Подул легкий утренний ветер, и я замер на доли секунды, вкушая это наслаждение. Солнце своими лучами мягко ласкало теплом, обжигая кожу, но, не отдавая духотой. Оторвавшись от своего транса, направился в сторону дома. Небольшая хижина: деревянный каркас, окаймленный ветками в виде стен, которая замазывалась раствором из глины и коровьего помета, которого, в свою очередь, было здесь предостаточно. Все это нашло убежище под крышей из камыша. Удобно, практично, недорого. Я отпер деревянную дверь, и оказался внутри, с его скромной утварью.
— О, Олег, завтрак скоро будет готов, — радостная улыбка озарило лицо Ильворнии. И да — они знали мое настоящее имя, и называли меня по нему, в отличие, повторюсь, от других в этом селении.
Она порхала, накрывая на стол. При каждом ее шаге вприпрыжку подол легкого платья немного вздымался и напоминал свисающие на стебле колокольчики. Ее движения были столь жизнерадостными, а губы по форме полумесяц. Я особенно любил наблюдать за ней в такие моменты, потому как это вселяло мне некую легкость в моем тяжелом сердце. Я по-настоящему становился счастливым. Счастливее всех царей, всех купцов и всех людей.
— В сарае нужно подлатать крышу, — обратился ко мне дед без обиды в голосе, когда мы уселись за стол.
— Сделаю, — ответил я, надламывая с характерным хрустом все еще теплый свежеиспеченный хлеб.
— Птенчик, а ты что такая довольная-то с утра ходишь, а?
— Деда, а я всегда такая, — весело ответила Ильворния, напевая какую-то мелодию себе под нос.
— Это-то я знаю, птенчик мой.
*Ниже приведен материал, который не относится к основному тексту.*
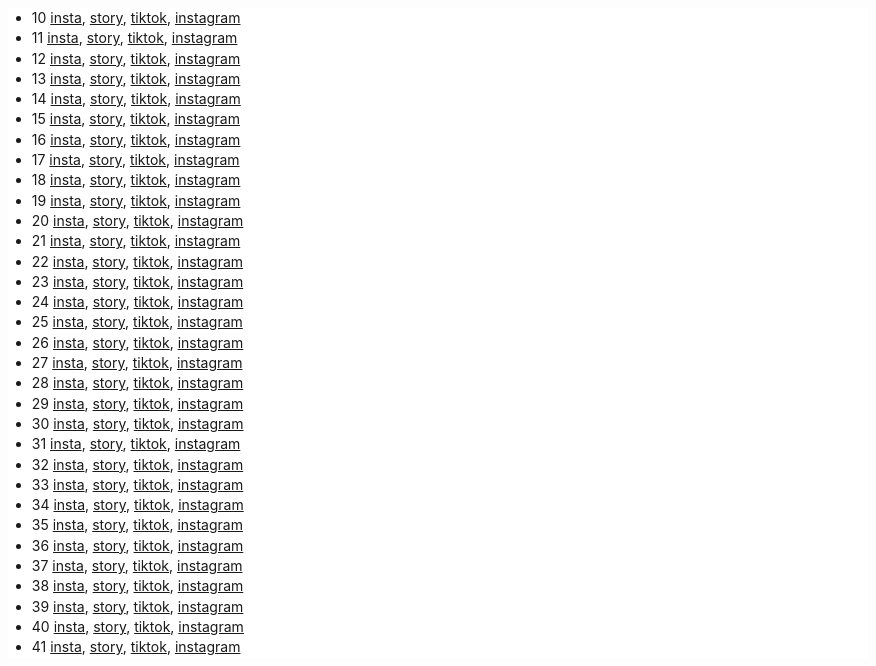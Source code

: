 - 10 [insta](../../insta/Acts/Acts9-10-insta-title.jpg), [story](../../stories/Acts/Acts9-10-insta-title-story.jpg), [tiktok](), [instagram]()
- 11 [insta](../../insta/Acts/Acts9-11-insta-title.jpg), [story](../../stories/Acts/Acts9-11-insta-title-story.jpg), [tiktok](), [instagram]()
- 12 [insta](../../insta/Acts/Acts9-12-insta-title.jpg), [story](../../stories/Acts/Acts9-12-insta-title-story.jpg), [tiktok](), [instagram]()
- 13 [insta](../../insta/Acts/Acts9-13-insta-title.jpg), [story](../../stories/Acts/Acts9-13-insta-title-story.jpg), [tiktok](), [instagram]()
- 14 [insta](../../insta/Acts/Acts9-14-insta-title.jpg), [story](../../stories/Acts/Acts9-14-insta-title-story.jpg), [tiktok](), [instagram]()
- 15 [insta](../../insta/Acts/Acts9-15-insta-title.jpg), [story](../../stories/Acts/Acts9-15-insta-title-story.jpg), [tiktok](), [instagram]()
- 16 [insta](../../insta/Acts/Acts9-16-insta-title.jpg), [story](../../stories/Acts/Acts9-16-insta-title-story.jpg), [tiktok](), [instagram]()
- 17 [insta](../../insta/Acts/Acts9-17-insta-title.jpg), [story](../../stories/Acts/Acts9-17-insta-title-story.jpg), [tiktok](), [instagram]()
- 18 [insta](../../insta/Acts/Acts9-18-insta-title.jpg), [story](../../stories/Acts/Acts9-18-insta-title-story.jpg), [tiktok](), [instagram]()
- 19 [insta](../../insta/Acts/Acts9-19-insta-title.jpg), [story](../../stories/Acts/Acts9-19-insta-title-story.jpg), [tiktok](), [instagram]()
- 20 [insta](../../insta/Acts/Acts9-20-insta-title.jpg), [story](../../stories/Acts/Acts9-20-insta-title-story.jpg), [tiktok](), [instagram]()
- 21 [insta](../../insta/Acts/Acts9-21-insta-title.jpg), [story](../../stories/Acts/Acts9-21-insta-title-story.jpg), [tiktok](), [instagram]()
- 22 [insta](../../insta/Acts/Acts9-22-insta-title.jpg), [story](../../stories/Acts/Acts9-22-insta-title-story.jpg), [tiktok](), [instagram]()
- 23 [insta](../../insta/Acts/Acts9-23-insta-title.jpg), [story](../../stories/Acts/Acts9-23-insta-title-story.jpg), [tiktok](), [instagram]()
- 24 [insta](../../insta/Acts/Acts9-24-insta-title.jpg), [story](../../stories/Acts/Acts9-24-insta-title-story.jpg), [tiktok](), [instagram]()
- 25 [insta](../../insta/Acts/Acts9-25-insta-title.jpg), [story](../../stories/Acts/Acts9-25-insta-title-story.jpg), [tiktok](), [instagram]()
- 26 [insta](../../insta/Acts/Acts9-26-insta-title.jpg), [story](../../stories/Acts/Acts9-26-insta-title-story.jpg), [tiktok](), [instagram]()
- 27 [insta](../../insta/Acts/Acts9-27-insta-title.jpg), [story](../../stories/Acts/Acts9-27-insta-title-story.jpg), [tiktok](), [instagram]()
- 28 [insta](../../insta/Acts/Acts9-28-insta-title.jpg), [story](../../stories/Acts/Acts9-28-insta-title-story.jpg), [tiktok](), [instagram]()
- 29 [insta](../../insta/Acts/Acts9-29-insta-title.jpg), [story](../../stories/Acts/Acts9-29-insta-title-story.jpg), [tiktok](), [instagram]()
- 30 [insta](../../insta/Acts/Acts9-30-insta-title.jpg), [story](../../stories/Acts/Acts9-30-insta-title-story.jpg), [tiktok](), [instagram]()
- 31 [insta](../../insta/Acts/Acts9-31-insta-title.jpg), [story](../../stories/Acts/Acts9-31-insta-title-story.jpg), [tiktok](), [instagram]()
- 32 [insta](../../insta/Acts/Acts9-32-insta-title.jpg), [story](../../stories/Acts/Acts9-32-insta-title-story.jpg), [tiktok](), [instagram]()
- 33 [insta](../../insta/Acts/Acts9-33-insta-title.jpg), [story](../../stories/Acts/Acts9-33-insta-title-story.jpg), [tiktok](), [instagram]()
- 34 [insta](../../insta/Acts/Acts9-34-insta-title.jpg), [story](../../stories/Acts/Acts9-34-insta-title-story.jpg), [tiktok](), [instagram]()
- 35 [insta](../../insta/Acts/Acts9-35-insta-title.jpg), [story](../../stories/Acts/Acts9-35-insta-title-story.jpg), [tiktok](), [instagram]()
- 36 [insta](../../insta/Acts/Acts9-36-insta-title.jpg), [story](../../stories/Acts/Acts9-36-insta-title-story.jpg), [tiktok](), [instagram]()
- 37 [insta](../../insta/Acts/Acts9-37-insta-title.jpg), [story](../../stories/Acts/Acts9-37-insta-title-story.jpg), [tiktok](), [instagram]()
- 38 [insta](../../insta/Acts/Acts9-38-insta-title.jpg), [story](../../stories/Acts/Acts9-38-insta-title-story.jpg), [tiktok](), [instagram]()
- 39 [insta](../../insta/Acts/Acts9-39-insta-title.jpg), [story](../../stories/Acts/Acts9-39-insta-title-story.jpg), [tiktok](), [instagram]()
- 40 [insta](../../insta/Acts/Acts9-40-insta-title.jpg), [story](../../stories/Acts/Acts9-40-insta-title-story.jpg), [tiktok](), [instagram]()
- 41 [insta](../../insta/Acts/Acts9-41-insta-title.jpg), [story](../../stories/Acts/Acts9-41-insta-title-story.jpg), [tiktok](), [instagram]()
Но сегодня ты особенно радостная. Скажи мне, а что такого случилось, что улыбка все никак не сходит с твоих губ? — прищурил он глаза.
— Солнце сегодня особенно яркое. Сияет так; греет.
— Да обычное сегодня солнце. Как и вчера; как и до этого. Ну, давай, сознавайся. Дай деду, так сказать, порадоваться вместе с тобой.
— Деда, ну отстань.
— Ан нет, не отстану. Ну-ка, рассказывай.
И после недолгих уговоров, которым, для справедливости стоит отметить, она не очень сильно старалась сопротивляться, она рассказала, в чем дело.
— Сколько раз я говорил тебе не ходить к этой ведьме. От нее только одно зло. Она — зло. Поняла ты меня? Чтоб больше к ней, так сказать, ни ногой, — начал отчитывать он внучку свою.